§ **Exercise**:
Among the entries that follow, some lines contain the word "distributed". Show all of them.

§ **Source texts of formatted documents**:

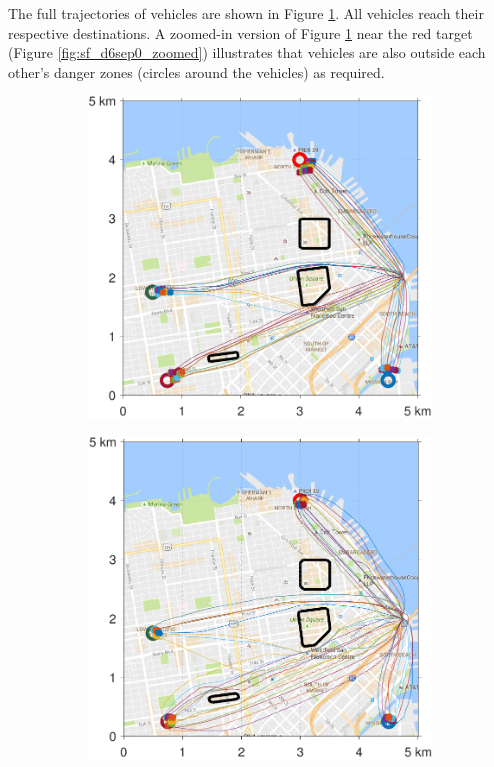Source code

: The full trajectories of vehicles are shown in Figure \ref{fig:sf_d6sep0}. All vehicles reach their respective destinations. A zoomed-in version of Figure \ref{fig:sf_d6sep0} near the red target (Figure \ref{fig:sf_d6sep0_zoomed}) illustrates that vehicles are also outside each other's danger zones (circles around the vehicles) as required. 

\begin{figure}
  \centering
  \begin{subfigure}{0.5\textwidth}
    \includegraphics[width=\columnwidth]{figs/sf_d6sep0}
    \label{fig:sf_d6sep0}
  \end{subfigure}%
  \begin{subfigure}{0.5\textwidth}
    \includegraphics[width=\columnwidth]{figs/sf_d11sep0}
    \label{fig:sf_d11sep0}
  \end{subfigure}
  

\end{figure}
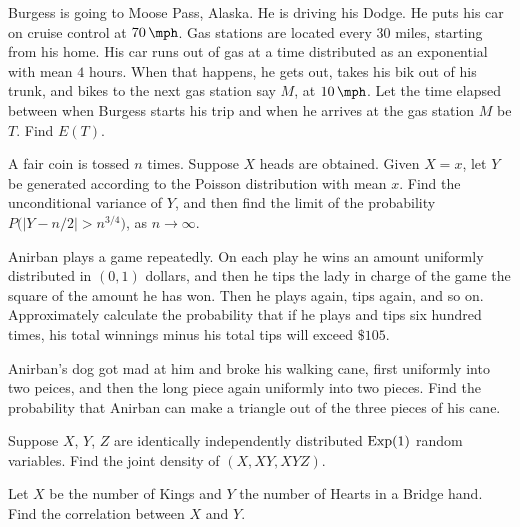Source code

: \begin{problem}
  Burgess is going to Moose Pass, Alaska. He is driving his Dodge. He puts
  his car on cruise control at \(\SI{70}{\mph}\). Gas stations are located
  every \(30\) miles, starting from his home. His car runs out of gas at a
  time distributed as an exponential with mean \(4\) hours. When that
  happens, he gets out, takes his bik out of his trunk, and bikes to the
  next gas station say \(M\), at \(\SI{10}{\mph}\). Let the time elapsed
  between when Burgess starts his trip and when he arrives at the gas
  station \(M\) be \(T\). Find \(E(T)\).
\end{problem}
\begin{solution*}
\end{solution*}

\begin{problem}
  A fair coin is tossed \(n\) times. Suppose \(X\) heads are
  obtained. Given \(X=x\), let \(Y\) be generated according to the Poisson
  distribution with mean \(x\). Find the unconditional variance of \(Y\),
  and then find the limit of the probability
  \(P\bigl(|Y-n/2|>n^{3/4}\bigr)\), as \(n\to\infty\).
\end{problem}
\begin{solution*}
\end{solution*}

\begin{problem}
  Anirban plays a game repeatedly. On each play he wins an amount uniformly
  distributed in \((0,1)\) dollars, and then he tips the lady in charge of the
  game the square of the amount he has won. Then he plays again, tips
  again, and so on. Approximately calculate the probability that if he
  plays and tips six hundred times, his total winnings minus his total tips
  will exceed \(\$105\).
\end{problem}
\begin{solution*}
\end{solution*}

\begin{problem}
  Anirban's dog got mad at him and broke his walking cane, first uniformly
  into two peices, and then the long piece again uniformly into two
  pieces. Find the probability that Anirban can make a triangle out of the
  three pieces of his cane.
\end{problem}
\begin{solution*}
\end{solution*}

\begin{problem}
  Suppose \(X\), \(Y\), \(Z\) are identically independently distributed
  \(\operatorname{Exp}(1)\) random variables. Find the joint density of \((X,XY,XYZ)\).
\end{problem}
\begin{solution*}
\end{solution*}

\begin{problem}
  Let \(X\) be the number of Kings and \(Y\) the number of Hearts in a
  Bridge hand. Find the correlation between \(X\) and \(Y\).
\end{problem}
\begin{solution*}
\end{solution*}


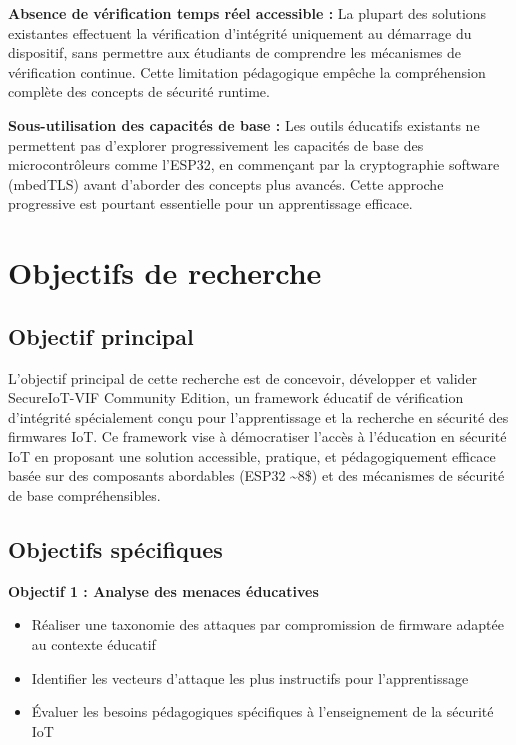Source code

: \textbf{Absence de vérification temps réel accessible :} La plupart des solutions existantes effectuent la vérification d'intégrité uniquement au démarrage du dispositif, sans permettre aux étudiants de comprendre les mécanismes de vérification continue. Cette limitation pédagogique empêche la compréhension complète des concepts de sécurité runtime.

\textbf{Sous-utilisation des capacités de base :} Les outils éducatifs existants ne permettent pas d'explorer progressivement les capacités de base des microcontrôleurs comme l'ESP32, en commençant par la cryptographie software (mbedTLS) avant d'aborder des concepts plus avancés. Cette approche progressive est pourtant essentielle pour un apprentissage efficace.

\section{Objectifs de recherche}

\subsection{Objectif principal}

L'objectif principal de cette recherche est de concevoir, développer et valider SecureIoT-VIF Community Edition, un framework éducatif de vérification d'intégrité spécialement conçu pour l'apprentissage et la recherche en sécurité des firmwares IoT. Ce framework vise à démocratiser l'accès à l'éducation en sécurité IoT en proposant une solution accessible, pratique, et pédagogiquement efficace basée sur des composants abordables (ESP32 \textasciitilde 8\$) et des mécanismes de sécurité de base compréhensibles.

\subsection{Objectifs spécifiques}

\textbf{Objectif 1 : Analyse des menaces éducatives}
\begin{itemize}
    \item Réaliser une taxonomie des attaques par compromission de firmware adaptée au contexte éducatif
    \item Identifier les vecteurs d'attaque les plus instructifs pour l'apprentissage
    \item Évaluer les besoins pédagogiques spécifiques à l'enseignement de la sécurité IoT
\end{itemize}

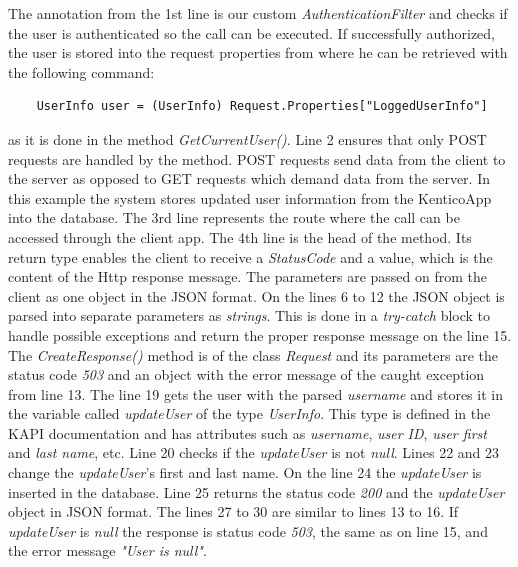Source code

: The annotation from the 1st line is our custom \textit{AuthenticationFilter} and checks if the user is authenticated so the call can be executed. If successfully authorized, the user is stored into the request properties from where he can be retrieved with the following command:
\lstset{style=sharpc, numbers = none}
\begin{lstlisting}
	UserInfo user = (UserInfo) Request.Properties["LoggedUserInfo"]
\end{lstlisting}
as it is done in the method \textit{GetCurrentUser()}.
Line 2 ensures that only POST requests are handled by the method. POST requests send data from the client to the server as opposed to GET requests which demand data from the server. In this example the system stores updated user information from the KenticoApp into the database. The 3rd line represents the route where the call can be accessed through the client app. The 4th line is the head of the method. Its return type enables the client to receive a \textit{StatusCode} and a value, which is the content of the Http response message. The parameters are passed on from the client as one object in the JSON format. On the lines 6 to 12 the JSON object is parsed into separate parameters as \textit{strings}. This is done in a \textit{try-catch} block to handle possible exceptions and return the proper response message on the line 15. The \textit{CreateResponse()} method is of the class \textit{Request} and its parameters are the status code \textit{503} and an object with the error message of the caught exception from line 13. The line 19 gets the user with the parsed \textit{username} and stores it in the variable called \textit{updateUser} of the type \textit{UserInfo}. This type is defined in the KAPI documentation and has attributes such as \textit{username}, \textit{user ID}, \textit{user first} and \textit{last name}, etc. Line 20 checks if the \textit{updateUser} is not \textit{null}. Lines 22 and 23 change the \textit{updateUser}'s first and last name. On the line 24 the \textit{updateUser} is inserted in the database. Line 25 returns the status code \textit{200} and the \textit{updateUser} object in JSON format. The lines 27 to 30 are similar to lines 13 to 16. If \textit{updateUser} is \textit{null} the response is status code \textit{503}, the same as on line 15, and the error message \textit{"User is null"}. 

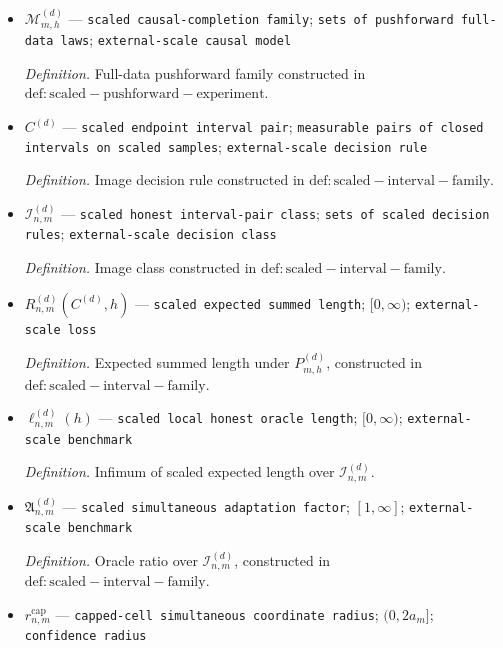 \documentclass{article}
\begin{document}
\begin{itemize}
  \par\smallskip\noindent\emph{Definition.} Observed pushforward law constructed in \(\mathrm{def:scaled-pushforward-experiment}\).
  \item \(\mathcal M^{(d)}_{m,h}\) --- \texttt{scaled causal-\allowbreak{}completion family}; \texttt{sets of pushforward full-\allowbreak{}data laws}; \texttt{external-\allowbreak{}scale causal model}
  \par\smallskip\noindent\emph{Definition.} Full-data pushforward family constructed in \(\mathrm{def:scaled-pushforward-experiment}\).
  \item \(C^{(d)}\) --- \texttt{scaled endpoint interval pair}; \texttt{measurable pairs of closed intervals on scaled samples}; \texttt{external-\allowbreak{}scale decision rule}
  \par\smallskip\noindent\emph{Definition.} Image decision rule constructed in \(\mathrm{def:scaled-interval-family}\).
  \item \(\mathcal I^{(d)}_{n,m}\) --- \texttt{scaled honest interval-\allowbreak{}pair class}; \texttt{sets of scaled decision rules}; \texttt{external-\allowbreak{}scale decision class}
  \par\smallskip\noindent\emph{Definition.} Image class constructed in \(\mathrm{def:scaled-interval-family}\).
  \item \(R^{(d)}_{n,m}(C^{(d)},h)\) --- \texttt{scaled expected summed length}; \([0,\infty)\); \texttt{external-\allowbreak{}scale loss}
  \par\smallskip\noindent\emph{Definition.} Expected summed length under \(P^{(d)}_{m,h}\), constructed in \(\mathrm{def:scaled-interval-family}\).
  \item \(\ell^{(d)}_{n,m}(h)\) --- \texttt{scaled local honest oracle length}; \([0,\infty)\); \texttt{external-\allowbreak{}scale benchmark}
  \par\smallskip\noindent\emph{Definition.} Infimum of scaled expected length over \(\mathcal I^{(d)}_{n,m}\).
  \item \(\mathfrak A^{(d)}_{n,m}\) --- \texttt{scaled simultaneous adaptation factor}; \([1,\infty]\); \texttt{external-\allowbreak{}scale benchmark}
  \par\smallskip\noindent\emph{Definition.} Oracle ratio over \(\mathcal I^{(d)}_{n,m}\), constructed in \(\mathrm{def:scaled-interval-family}\).
  \item \(r^{\mathrm{cap}}_{n,m}\) --- \texttt{capped-\allowbreak{}cell simultaneous coordinate radius}; \((0,2a_m]\); \texttt{confidence radius}

\end{itemize}
\end{document}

§ **Result for this task**:
  time distributed as an exponential with mean \(4\) hours. When that
  distributed in \((0,1)\) dollars, and then he tips the lady in charge of the
  Suppose \(X\), \(Y\), \(Z\) are identically independently distributed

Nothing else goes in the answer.